うつろな愛

今日職場で手塚治虫の「アドルフに告ぐ」の文庫本の第一巻を借りた。全巻揃いで持っていて、何度も読んだ作品だが、実家から連れて来なかったので、読むのは久しぶりだ。帰るまでに待ちきれず、半分ほど駅前の広場で読んでしまった。このスピード感と切迫感は半端ではない。ヒトラー出生の謎を軸に、運命に翻弄されていく二人のドイツ人と一人の日本人の話だが、大げさに言えば自分の人生観に大きな影響を与えられたと思っている。絶対的な正義も悪も存在しない、だからこそ永久に分かり合えないこともある、という真理を教えてくれたのがこの漫画だからだ。手塚作品の中だけでなく、全ての漫画の中で一番特別な存在かもしれない。それに肉薄するのが藤子F不二夫先生の短編集シリーズだろうか。一つ心配なのは、一巻を読み終えると二巻を読みたくていてもたってもいられなくなってしまうこと。その時は人生で三回目の漫画喫茶に行くとしよう。でも「寄生獣」や「花の慶次」にまで手を出してしまいそうで怖い。

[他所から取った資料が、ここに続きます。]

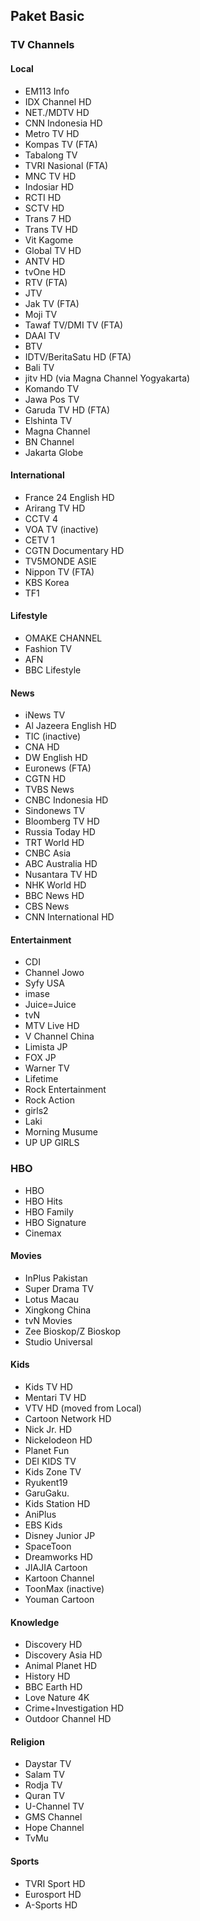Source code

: ## Paket Basic
### TV Channels
#### Local
* EM113 Info
* IDX Channel HD
* NET./MDTV HD
* CNN Indonesia HD
* Metro TV HD
* Kompas TV (FTA)
* Tabalong TV
* TVRI Nasional (FTA)
* MNC TV HD
* Indosiar HD
* RCTI HD
* SCTV HD
* Trans 7 HD
* Trans TV HD
* Vit Kagome
* Global TV HD
* ANTV HD
* tvOne HD
* RTV (FTA)
* JTV
* Jak TV (FTA)
* Moji TV
* Tawaf TV/DMI TV (FTA)
* DAAI TV
* BTV
* IDTV/BeritaSatu HD (FTA)
* Bali TV
* jitv HD (via Magna Channel Yogyakarta)
* Komando TV
* Jawa Pos TV
* Garuda TV HD (FTA)
* Elshinta TV
* Magna Channel
* BN Channel
* Jakarta Globe
#### International
* France 24 English HD
* Arirang TV HD
* CCTV 4
* VOA TV (inactive)
* CETV 1
* CGTN Documentary HD
* TV5MONDE ASIE
* Nippon TV (FTA)
* KBS Korea
* TF1
#### Lifestyle
* OMAKE CHANNEL
* Fashion TV
* AFN
* BBC Lifestyle
#### News
* iNews TV
* Al Jazeera English HD
* TIC (inactive)
* CNA HD
* DW English HD
* Euronews (FTA)
* CGTN HD
* TVBS News
* CNBC Indonesia HD
* Sindonews TV
* Bloomberg TV HD
* Russia Today HD
* TRT World HD
* CNBC Asia
* ABC Australia HD
* Nusantara TV HD
* NHK World HD
* BBC News HD
* CBS News
* CNN International HD
#### Entertainment
* CDI
* Channel Jowo
* Syfy USA
* imase
* Juice=Juice
* tvN
* MTV Live HD
* V Channel China
* Limista JP
* FOX JP
* Warner TV
* Lifetime
* Rock Entertainment
* Rock Action
* girls2
* Laki
* Morning Musume
* UP UP GIRLS
### HBO
* HBO
* HBO Hits
* HBO Family
* HBO Signature
* Cinemax
#### Movies
* InPlus Pakistan
* Super Drama TV
* Lotus Macau
* Xingkong China
* tvN Movies
* Zee Bioskop/Z Bioskop
* Studio Universal
#### Kids
* Kids TV HD
* Mentari TV HD
* VTV HD (moved from Local)
* Cartoon Network HD
* Nick Jr. HD
* Nickelodeon HD
* Planet Fun
* DEI KIDS TV
* Kids Zone TV
* Ryukent19
* GaruGaku.
* Kids Station HD
* AniPlus
* EBS Kids
* Disney Junior JP
* SpaceToon
* Dreamworks HD
* JIAJIA Cartoon
* Kartoon Channel
* ToonMax (inactive)
* Youman Cartoon
#### Knowledge
* Discovery HD
* Discovery Asia HD
* Animal Planet HD
* History HD
* BBC Earth HD
* Love Nature 4K
* Crime+Investigation HD
* Outdoor Channel HD
#### Religion
* Daystar TV
* Salam TV
* Rodja TV
* Quran TV
* U-Channel TV
* GMS Channel
* Hope Channel
* TvMu
#### Sports
* TVRI Sport HD
* Eurosport HD
* A-Sports HD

多くの本や漫画とともに実家に残してきたCDの中で、最近聴きたいのがハンブル・パイとカーリー・サイモン。特にカーリーは最近どういうわけか「ユア・ソー・ヴェイン」がやたらと浮かんでくるのだ。なんとなく昔はピンと来なかったアルバムだけど、30代の今聴きなおしてみたい。ジャケットは今も昔も変わらず好きだ。